Human Detection of Political Speech Deepfakes across Transcripts, Audio, and Video

Authors: Matthew Groh, Aruna Sankaranarayanan, Nikhil Singh, Dong Young Kim, Andrew Lippman, Rosalind Picard

Published: 2022-02-25 18:47:32+00:00

AI Summary

This research investigates human accuracy in distinguishing real political speeches from deepfakes across text, audio, and video modalities. Five pre-registered experiments with 2215 participants reveal that audio-visual information significantly improves detection accuracy compared to text alone, with text-to-speech deepfakes proving harder to identify than those using voice actors.

Abstract

Recent advances in technology for hyper-realistic visual and audio effects provoke the concern that deepfake videos of political speeches will soon be indistinguishable from authentic video recordings. The conventional wisdom in communication theory predicts people will fall for fake news more often when the same version of a story is presented as a video versus text. We conduct 5 pre-registered randomized experiments with 2,215 participants to evaluate how accurately humans distinguish real political speeches from fabrications across base rates of misinformation, audio sources, question framings, and media modalities. We find base rates of misinformation minimally influence discernment and deepfakes with audio produced by the state-of-the-art text-to-speech algorithms are harder to discern than the same deepfakes with voice actor audio. Moreover across all experiments, we find audio and visual information enables more accurate discernment than text alone: human discernment relies more on how something is said, the audio-visual cues, than what is said, the speech content.


Key findings
Across all experiments, audio and video information significantly enhanced deepfake detection accuracy compared to text alone.
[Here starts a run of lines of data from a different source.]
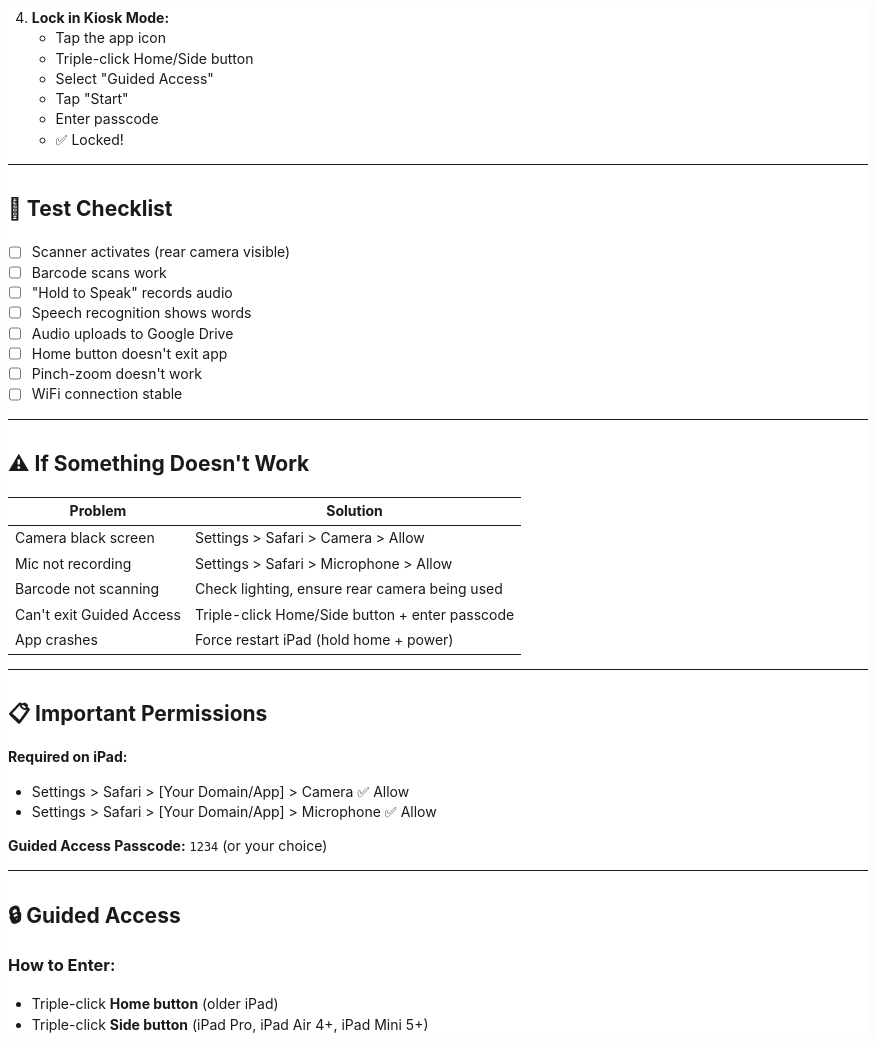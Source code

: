 4. **Lock in Kiosk Mode:**
   - Tap the app icon
   - Triple-click Home/Side button
   - Select "Guided Access"
   - Tap "Start"
   - Enter passcode
   - ✅ Locked!

---

## 🧪 Test Checklist

- [ ] Scanner activates (rear camera visible)
- [ ] Barcode scans work
- [ ] "Hold to Speak" records audio
- [ ] Speech recognition shows words
- [ ] Audio uploads to Google Drive
- [ ] Home button doesn't exit app
- [ ] Pinch-zoom doesn't work
- [ ] WiFi connection stable

---

## ⚠️ If Something Doesn't Work

| Problem | Solution |
|---------|----------|
| Camera black screen | Settings > Safari > Camera > Allow |
| Mic not recording | Settings > Safari > Microphone > Allow |
| Barcode not scanning | Check lighting, ensure rear camera being used |
| Can't exit Guided Access | Triple-click Home/Side button + enter passcode |
| App crashes | Force restart iPad (hold home + power) |

---

## 📋 Important Permissions

**Required on iPad:**
- Settings > Safari > [Your Domain/App] > Camera ✅ Allow
- Settings > Safari > [Your Domain/App] > Microphone ✅ Allow

**Guided Access Passcode:** `1234` (or your choice)

---

## 🔒 Guided Access

### How to Enter:
- Triple-click **Home button** (older iPad)
- Triple-click **Side button** (iPad Pro, iPad Air 4+, iPad Mini 5+)
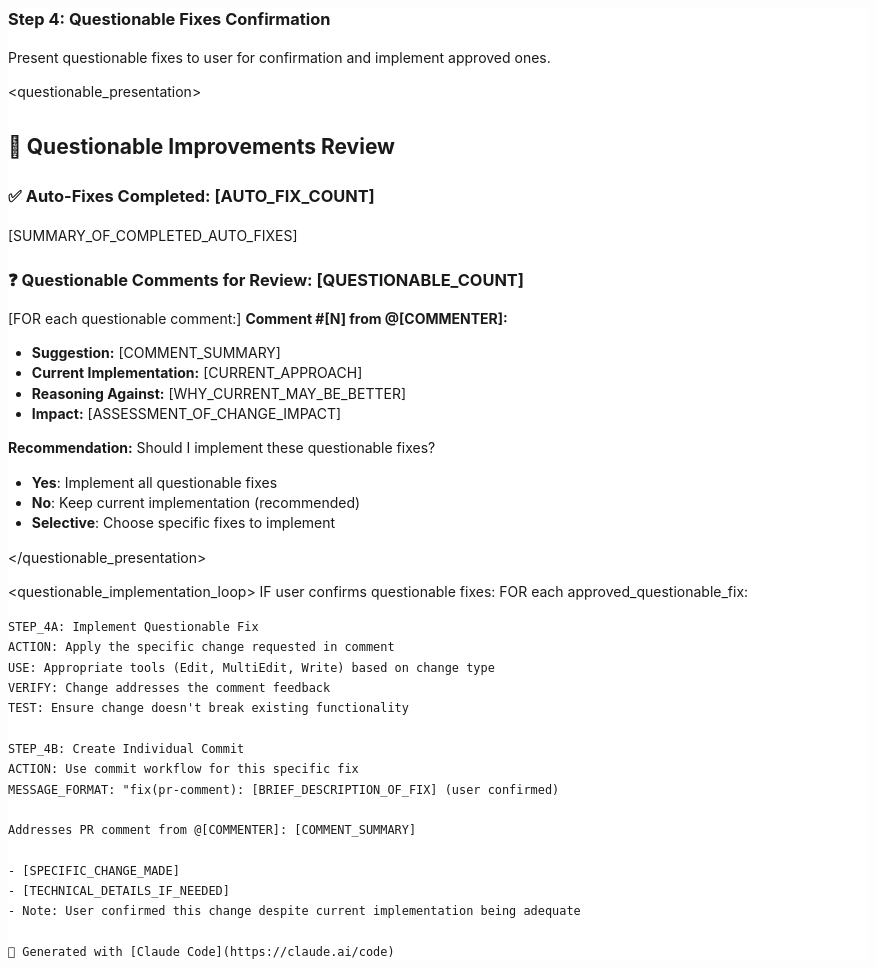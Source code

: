 </step>

<step number="6" name="questionable_fixes_confirmation">

### Step 4: Questionable Fixes Confirmation

Present questionable fixes to user for confirmation and implement approved ones.

<questionable_presentation>

## 🤔 Questionable Improvements Review

### ✅ Auto-Fixes Completed: [AUTO_FIX_COUNT]
[SUMMARY_OF_COMPLETED_AUTO_FIXES]

### ❓ Questionable Comments for Review: [QUESTIONABLE_COUNT]

[FOR each questionable comment:]
**Comment #[N] from @[COMMENTER]:**
- **Suggestion:** [COMMENT_SUMMARY]
- **Current Implementation:** [CURRENT_APPROACH]
- **Reasoning Against:** [WHY_CURRENT_MAY_BE_BETTER]
- **Impact:** [ASSESSMENT_OF_CHANGE_IMPACT]

**Recommendation:** Should I implement these questionable fixes?

- **Yes**: Implement all questionable fixes
- **No**: Keep current implementation (recommended)
- **Selective**: Choose specific fixes to implement

</questionable_presentation>

<questionable_implementation_loop>
IF user confirms questionable fixes:
  FOR each approved_questionable_fix:
  
    
    STEP_4A: Implement Questionable Fix
    ACTION: Apply the specific change requested in comment
    USE: Appropriate tools (Edit, MultiEdit, Write) based on change type
    VERIFY: Change addresses the comment feedback
    TEST: Ensure change doesn't break existing functionality
    
    STEP_4B: Create Individual Commit
    ACTION: Use commit workflow for this specific fix
    MESSAGE_FORMAT: "fix(pr-comment): [BRIEF_DESCRIPTION_OF_FIX] (user confirmed)
    
    Addresses PR comment from @[COMMENTER]: [COMMENT_SUMMARY]
    
    - [SPECIFIC_CHANGE_MADE]
    - [TECHNICAL_DETAILS_IF_NEEDED]
    - Note: User confirmed this change despite current implementation being adequate
    
    🤖 Generated with [Claude Code](https://claude.ai/code)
Text-to-speech deepfakes were harder to detect than those with voice actor audio. Base rates of misinformation had a minimal effect on detection accuracy.
Approach
The study uses five pre-registered randomized experiments to test human ability to detect deepfakes. Participants were shown real and fake political speeches in various combinations of text, audio, and video modalities. Accuracy was measured across different conditions to assess the impact of modality, audio source, and base rates of misinformation.
Datasets
Presidential Deepfake Dataset (PDD), additional videos from Barari et al. 2021
Model(s)
UNKNOWN (The paper focuses on human detection, not the models used to *create* the deepfakes)
Author countries
USA